(Source records)

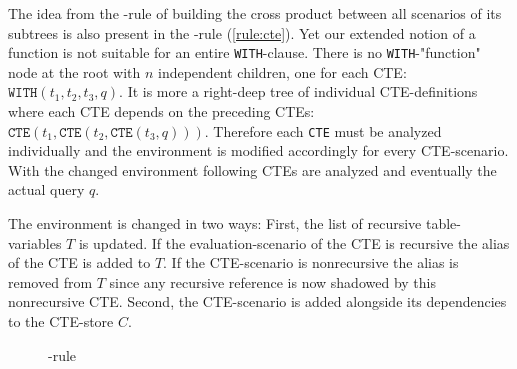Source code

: The idea from the \REXPR-rule of building the cross product between all scenarios of its subtrees is also present in the \RCTE-rule (\autoref{rule:cte}). Yet our extended notion of a function is not suitable for an entire \texttt{WITH}-clause. There is no \texttt{WITH}-"function" node at the root with $n$ independent children, one for each CTE: $\texttt{WITH}(t_1, t_2, t_3, q)$. It is more a right-deep tree of individual CTE-definitions where each CTE depends on the preceding CTEs: $\texttt{CTE}(t_1, \texttt{CTE}(t_2, \texttt{CTE}(t_3, q)))$. Therefore each \texttt{CTE} must be analyzed individually and the environment is modified accordingly for every CTE-scenario. With the changed environment following CTEs are analyzed and eventually the actual query $q$.

The environment is changed in two ways: First, the list of recursive table-variables $T$ is updated. If the evaluation-scenario of the CTE is recursive the alias of the CTE is added to $T$. If the CTE-scenario is nonrecursive the alias is removed from $T$ since any recursive reference is now shadowed by this nonrecursive CTE. Second, the CTE-scenario is added alongside its dependencies to the CTE-store $C$.

\begin{figure}[h!]
    \centering\footnotesize
{}
    \caption{\RCTE-rule}
    \label{rule:cte}
\end{figure}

WHAT THIS TASK INVOLVES —
Copy the data character for character, but drop all pictures from the copy.

WRITTEN SOLUTION —
Source code

: The idea from the \REXPR-rule of building the cross product between all scenarios of its subtrees is also present in the \RCTE-rule (\autoref{rule:cte}). Yet our extended notion of a function is not suitable for an entire \texttt{WITH}-clause. There is no \texttt{WITH}-"function" node at the root with $n$ independent children, one for each CTE: $\texttt{WITH}(t_1, t_2, t_3, q)$. It is more a right-deep tree of individual CTE-definitions where each CTE depends on the preceding CTEs: $\texttt{CTE}(t_1, \texttt{CTE}(t_2, \texttt{CTE}(t_3, q)))$. Therefore each \texttt{CTE} must be analyzed individually and the environment is modified accordingly for every CTE-scenario. With the changed environment following CTEs are analyzed and eventually the actual query $q$.

The environment is changed in two ways: First, the list of recursive table-variables $T$ is updated. If the evaluation-scenario of the CTE is recursive the alias of the CTE is added to $T$. If the CTE-scenario is nonrecursive the alias is removed from $T$ since any recursive reference is now shadowed by this nonrecursive CTE. Second, the CTE-scenario is added alongside its dependencies to the CTE-store $C$.

\begin{figure}[h!]
    \centering\footnotesize
{}
    \caption{\RCTE-rule}
    \label{rule:cte}
\end{figure}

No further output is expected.